Go through the listing below. Copy each line that has the string "control".

==============================

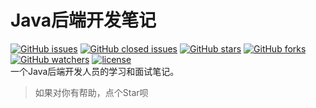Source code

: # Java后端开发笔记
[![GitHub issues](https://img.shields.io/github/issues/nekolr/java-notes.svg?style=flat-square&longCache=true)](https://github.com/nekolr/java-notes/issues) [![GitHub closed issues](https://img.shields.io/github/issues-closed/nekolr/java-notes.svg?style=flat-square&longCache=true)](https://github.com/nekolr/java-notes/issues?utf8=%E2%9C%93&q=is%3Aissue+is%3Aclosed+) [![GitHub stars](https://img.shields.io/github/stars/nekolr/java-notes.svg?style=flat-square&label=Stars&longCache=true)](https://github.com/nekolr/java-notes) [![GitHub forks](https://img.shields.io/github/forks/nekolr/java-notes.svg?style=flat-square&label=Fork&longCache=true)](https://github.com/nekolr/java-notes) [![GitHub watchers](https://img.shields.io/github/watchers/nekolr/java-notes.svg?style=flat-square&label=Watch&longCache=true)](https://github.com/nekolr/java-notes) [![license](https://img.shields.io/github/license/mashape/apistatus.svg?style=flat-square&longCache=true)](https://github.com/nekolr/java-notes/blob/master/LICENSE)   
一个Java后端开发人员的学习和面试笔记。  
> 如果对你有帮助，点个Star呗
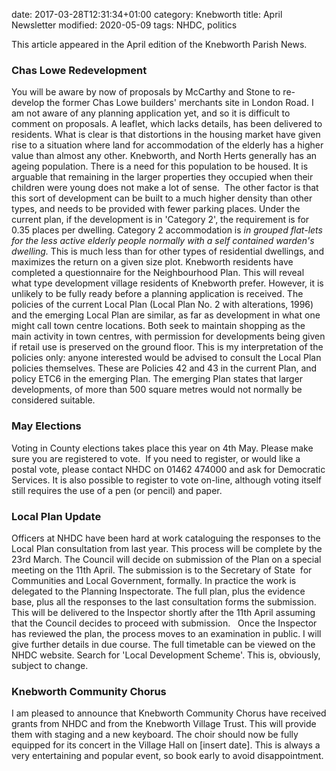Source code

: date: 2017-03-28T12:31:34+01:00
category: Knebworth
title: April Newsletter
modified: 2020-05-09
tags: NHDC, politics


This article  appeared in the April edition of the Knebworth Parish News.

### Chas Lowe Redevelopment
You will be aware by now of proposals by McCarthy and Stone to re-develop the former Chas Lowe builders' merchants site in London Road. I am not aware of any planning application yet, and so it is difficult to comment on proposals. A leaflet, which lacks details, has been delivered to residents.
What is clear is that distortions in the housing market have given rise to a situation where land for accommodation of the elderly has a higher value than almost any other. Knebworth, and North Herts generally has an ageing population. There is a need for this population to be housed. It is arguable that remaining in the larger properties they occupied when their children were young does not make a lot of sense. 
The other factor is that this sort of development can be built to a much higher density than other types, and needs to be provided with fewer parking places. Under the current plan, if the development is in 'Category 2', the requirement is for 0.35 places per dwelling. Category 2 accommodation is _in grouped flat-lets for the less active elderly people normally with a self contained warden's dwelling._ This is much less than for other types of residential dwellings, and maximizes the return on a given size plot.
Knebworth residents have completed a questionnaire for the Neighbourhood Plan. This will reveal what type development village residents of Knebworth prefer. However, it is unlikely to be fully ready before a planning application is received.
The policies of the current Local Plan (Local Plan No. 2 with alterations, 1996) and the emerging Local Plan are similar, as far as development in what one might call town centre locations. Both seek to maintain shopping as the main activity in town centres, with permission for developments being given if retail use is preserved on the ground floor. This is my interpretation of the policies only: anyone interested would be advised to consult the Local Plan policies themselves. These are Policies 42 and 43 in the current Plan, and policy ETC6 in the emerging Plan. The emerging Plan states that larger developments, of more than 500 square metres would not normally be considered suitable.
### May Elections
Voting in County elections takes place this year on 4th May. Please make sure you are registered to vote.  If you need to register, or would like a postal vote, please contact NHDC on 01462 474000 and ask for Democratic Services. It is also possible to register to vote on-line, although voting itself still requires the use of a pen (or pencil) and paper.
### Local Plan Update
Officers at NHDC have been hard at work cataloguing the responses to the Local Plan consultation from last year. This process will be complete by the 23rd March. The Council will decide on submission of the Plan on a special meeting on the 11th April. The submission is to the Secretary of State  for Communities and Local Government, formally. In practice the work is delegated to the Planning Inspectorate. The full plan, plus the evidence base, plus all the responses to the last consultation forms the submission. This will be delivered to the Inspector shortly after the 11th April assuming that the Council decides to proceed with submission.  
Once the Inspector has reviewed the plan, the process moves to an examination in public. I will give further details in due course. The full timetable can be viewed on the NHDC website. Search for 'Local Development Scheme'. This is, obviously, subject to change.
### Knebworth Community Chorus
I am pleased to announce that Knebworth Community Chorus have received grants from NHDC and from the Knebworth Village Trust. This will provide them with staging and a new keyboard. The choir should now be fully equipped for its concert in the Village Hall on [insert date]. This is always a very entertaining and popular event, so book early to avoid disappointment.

==============================

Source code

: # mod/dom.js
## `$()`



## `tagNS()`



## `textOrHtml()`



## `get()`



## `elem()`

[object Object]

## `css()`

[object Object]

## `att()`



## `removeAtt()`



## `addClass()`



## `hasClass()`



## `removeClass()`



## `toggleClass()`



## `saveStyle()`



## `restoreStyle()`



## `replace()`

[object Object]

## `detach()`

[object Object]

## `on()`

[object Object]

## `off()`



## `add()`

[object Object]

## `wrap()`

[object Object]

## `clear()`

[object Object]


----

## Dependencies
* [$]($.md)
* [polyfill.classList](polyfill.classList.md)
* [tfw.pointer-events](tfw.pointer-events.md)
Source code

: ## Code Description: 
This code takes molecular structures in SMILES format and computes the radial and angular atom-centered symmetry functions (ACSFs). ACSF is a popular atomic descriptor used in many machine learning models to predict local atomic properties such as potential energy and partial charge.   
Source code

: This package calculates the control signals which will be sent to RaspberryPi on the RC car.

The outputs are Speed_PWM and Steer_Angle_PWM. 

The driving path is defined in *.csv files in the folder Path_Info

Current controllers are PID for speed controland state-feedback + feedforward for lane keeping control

==============================

- TASK SOLUTION:
: This package calculates the control signals which will be sent to RaspberryPi on the RC car.
Current controllers are PID for speed controland state-feedback + feedforward for lane keeping control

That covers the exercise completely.